▶ WHAT YOU HAVE TO DO: Select from the records below every line that has the word "CPTE" in it.

▶ INPUT RECORDS:

+ + +

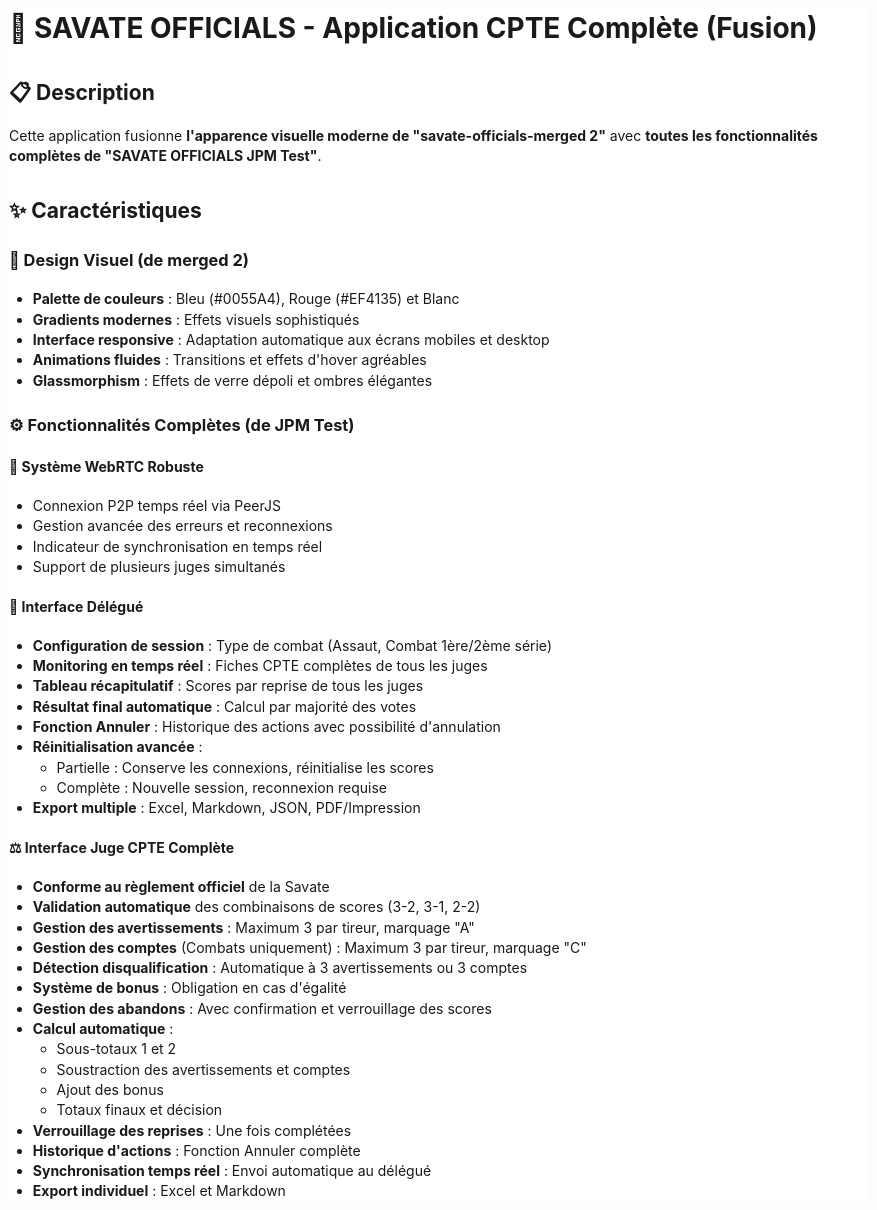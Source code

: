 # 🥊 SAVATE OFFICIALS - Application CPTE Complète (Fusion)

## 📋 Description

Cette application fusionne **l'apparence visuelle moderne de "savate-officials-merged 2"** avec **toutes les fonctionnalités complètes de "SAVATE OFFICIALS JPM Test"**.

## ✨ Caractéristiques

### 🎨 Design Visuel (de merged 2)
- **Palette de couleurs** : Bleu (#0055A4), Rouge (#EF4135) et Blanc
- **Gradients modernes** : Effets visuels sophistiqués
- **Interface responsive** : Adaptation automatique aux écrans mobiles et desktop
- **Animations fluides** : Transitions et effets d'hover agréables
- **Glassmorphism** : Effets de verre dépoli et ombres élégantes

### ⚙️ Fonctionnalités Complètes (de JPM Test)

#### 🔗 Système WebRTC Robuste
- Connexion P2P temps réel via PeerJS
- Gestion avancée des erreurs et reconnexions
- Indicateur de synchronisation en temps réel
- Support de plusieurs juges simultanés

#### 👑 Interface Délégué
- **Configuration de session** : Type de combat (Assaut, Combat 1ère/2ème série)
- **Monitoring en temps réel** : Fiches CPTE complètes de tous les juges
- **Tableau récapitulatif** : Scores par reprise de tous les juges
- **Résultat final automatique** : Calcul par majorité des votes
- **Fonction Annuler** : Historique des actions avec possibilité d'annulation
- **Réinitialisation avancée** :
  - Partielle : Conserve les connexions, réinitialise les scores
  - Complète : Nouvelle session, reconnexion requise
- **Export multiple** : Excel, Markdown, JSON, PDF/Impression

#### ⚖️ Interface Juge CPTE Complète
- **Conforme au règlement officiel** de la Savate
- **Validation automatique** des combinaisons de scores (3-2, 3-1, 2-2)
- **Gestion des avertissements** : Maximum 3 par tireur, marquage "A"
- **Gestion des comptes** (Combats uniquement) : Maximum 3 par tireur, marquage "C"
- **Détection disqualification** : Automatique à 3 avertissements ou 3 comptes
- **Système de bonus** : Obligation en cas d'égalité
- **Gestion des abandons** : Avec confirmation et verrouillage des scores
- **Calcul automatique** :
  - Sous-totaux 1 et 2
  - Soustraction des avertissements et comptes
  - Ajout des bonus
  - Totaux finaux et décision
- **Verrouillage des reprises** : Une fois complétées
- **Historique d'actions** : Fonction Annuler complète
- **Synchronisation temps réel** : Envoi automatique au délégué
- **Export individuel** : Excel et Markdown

+ + +

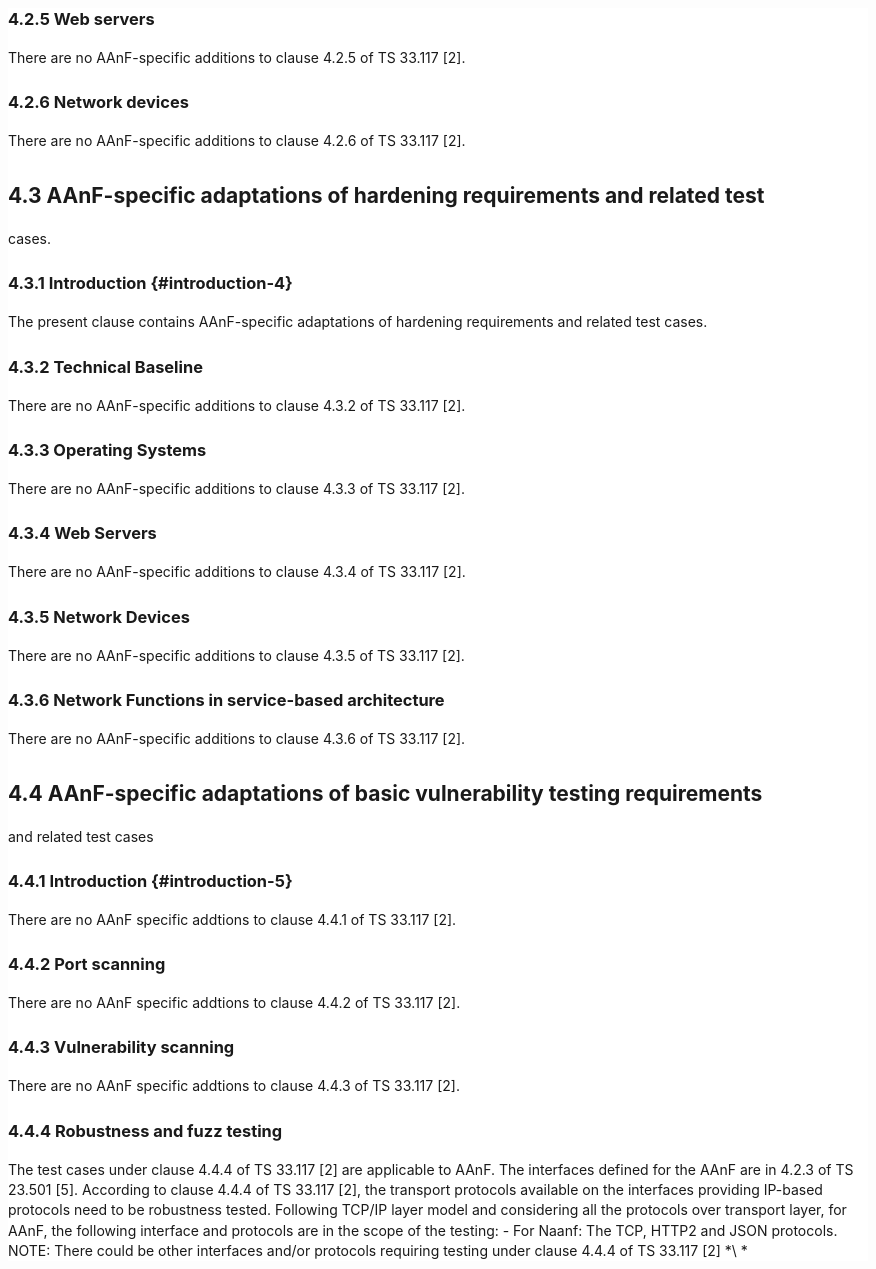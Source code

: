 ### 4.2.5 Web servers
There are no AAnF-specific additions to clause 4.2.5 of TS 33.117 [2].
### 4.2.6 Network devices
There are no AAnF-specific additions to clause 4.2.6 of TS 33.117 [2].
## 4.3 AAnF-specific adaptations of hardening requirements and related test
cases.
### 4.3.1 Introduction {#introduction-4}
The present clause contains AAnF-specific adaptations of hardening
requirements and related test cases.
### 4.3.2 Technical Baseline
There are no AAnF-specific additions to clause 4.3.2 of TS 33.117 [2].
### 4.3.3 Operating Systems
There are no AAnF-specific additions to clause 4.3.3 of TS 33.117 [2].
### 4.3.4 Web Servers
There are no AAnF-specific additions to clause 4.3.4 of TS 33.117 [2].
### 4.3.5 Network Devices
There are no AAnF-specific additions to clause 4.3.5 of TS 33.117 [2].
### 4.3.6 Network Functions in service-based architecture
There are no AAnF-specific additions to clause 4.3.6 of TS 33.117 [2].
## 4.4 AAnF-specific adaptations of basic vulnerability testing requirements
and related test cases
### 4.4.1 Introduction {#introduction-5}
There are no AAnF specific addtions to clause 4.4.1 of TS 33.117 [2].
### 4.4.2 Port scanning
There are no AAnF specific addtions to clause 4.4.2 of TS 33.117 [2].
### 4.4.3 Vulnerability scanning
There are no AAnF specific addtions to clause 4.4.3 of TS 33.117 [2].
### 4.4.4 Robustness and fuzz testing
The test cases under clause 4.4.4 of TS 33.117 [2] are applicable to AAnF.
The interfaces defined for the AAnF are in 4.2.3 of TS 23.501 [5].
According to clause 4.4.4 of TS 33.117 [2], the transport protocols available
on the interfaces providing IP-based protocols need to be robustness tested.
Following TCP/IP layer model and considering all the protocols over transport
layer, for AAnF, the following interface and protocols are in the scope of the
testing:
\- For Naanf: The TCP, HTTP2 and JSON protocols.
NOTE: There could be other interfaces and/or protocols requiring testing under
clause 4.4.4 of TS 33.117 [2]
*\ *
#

+ + +

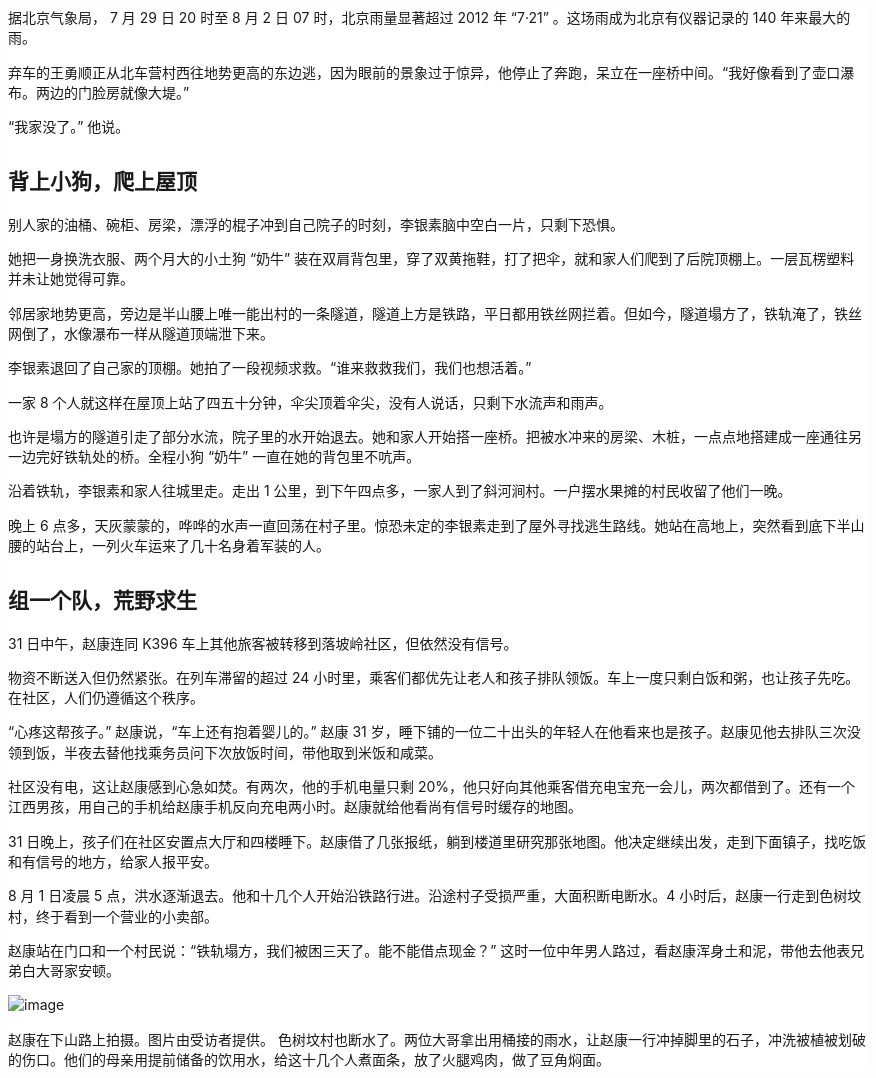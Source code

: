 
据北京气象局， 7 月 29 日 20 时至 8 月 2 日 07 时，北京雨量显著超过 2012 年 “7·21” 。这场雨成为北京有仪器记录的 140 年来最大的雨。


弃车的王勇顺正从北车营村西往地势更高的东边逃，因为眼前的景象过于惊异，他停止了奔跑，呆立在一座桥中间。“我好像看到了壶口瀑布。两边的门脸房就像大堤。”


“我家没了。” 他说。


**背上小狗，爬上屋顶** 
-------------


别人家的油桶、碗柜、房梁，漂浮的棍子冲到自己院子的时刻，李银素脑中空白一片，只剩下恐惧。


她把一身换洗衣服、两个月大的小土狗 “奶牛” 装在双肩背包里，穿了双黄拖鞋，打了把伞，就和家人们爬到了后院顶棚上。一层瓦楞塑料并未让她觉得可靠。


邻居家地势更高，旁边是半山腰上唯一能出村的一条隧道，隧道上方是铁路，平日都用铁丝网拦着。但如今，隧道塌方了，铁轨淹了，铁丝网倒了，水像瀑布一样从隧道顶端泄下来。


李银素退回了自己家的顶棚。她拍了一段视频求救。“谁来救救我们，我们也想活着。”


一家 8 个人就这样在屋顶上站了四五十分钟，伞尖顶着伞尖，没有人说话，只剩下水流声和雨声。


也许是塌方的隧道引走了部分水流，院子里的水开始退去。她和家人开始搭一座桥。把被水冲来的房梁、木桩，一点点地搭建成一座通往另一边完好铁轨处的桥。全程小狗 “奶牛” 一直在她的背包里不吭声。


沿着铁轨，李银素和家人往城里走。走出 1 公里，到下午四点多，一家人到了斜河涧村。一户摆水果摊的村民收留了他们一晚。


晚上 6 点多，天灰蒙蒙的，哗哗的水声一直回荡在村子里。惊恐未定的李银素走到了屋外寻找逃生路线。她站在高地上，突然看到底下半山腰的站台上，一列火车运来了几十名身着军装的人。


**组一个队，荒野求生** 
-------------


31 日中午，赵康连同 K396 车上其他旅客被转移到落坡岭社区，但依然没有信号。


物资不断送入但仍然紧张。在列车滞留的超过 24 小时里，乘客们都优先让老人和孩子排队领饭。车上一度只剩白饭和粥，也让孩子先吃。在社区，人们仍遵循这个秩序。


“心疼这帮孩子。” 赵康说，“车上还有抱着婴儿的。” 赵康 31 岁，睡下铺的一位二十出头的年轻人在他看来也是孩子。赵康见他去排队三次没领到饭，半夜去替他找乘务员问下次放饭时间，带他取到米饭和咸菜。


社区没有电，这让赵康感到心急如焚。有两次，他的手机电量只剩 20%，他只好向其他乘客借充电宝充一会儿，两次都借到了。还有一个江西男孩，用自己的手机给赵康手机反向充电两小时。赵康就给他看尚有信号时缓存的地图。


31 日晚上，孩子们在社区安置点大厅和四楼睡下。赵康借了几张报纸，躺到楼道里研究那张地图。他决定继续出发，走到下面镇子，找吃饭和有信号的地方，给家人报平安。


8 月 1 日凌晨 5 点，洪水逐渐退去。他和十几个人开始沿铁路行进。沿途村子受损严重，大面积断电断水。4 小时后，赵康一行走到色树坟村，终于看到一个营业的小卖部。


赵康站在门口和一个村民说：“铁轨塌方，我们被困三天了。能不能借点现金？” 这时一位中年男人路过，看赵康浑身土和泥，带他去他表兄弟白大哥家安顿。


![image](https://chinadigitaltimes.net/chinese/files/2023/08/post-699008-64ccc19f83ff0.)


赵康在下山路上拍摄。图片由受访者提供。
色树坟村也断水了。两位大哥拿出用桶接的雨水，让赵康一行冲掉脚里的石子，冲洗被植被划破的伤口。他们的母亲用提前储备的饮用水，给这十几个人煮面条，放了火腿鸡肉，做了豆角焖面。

+ + +

▶ OUTPUT BELOW:
: # 🥊 SAVATE OFFICIALS - Application CPTE Complète (Fusion)
- **Monitoring en temps réel** : Fiches CPTE complètes de tous les juges
#### ⚖️ Interface Juge CPTE Complète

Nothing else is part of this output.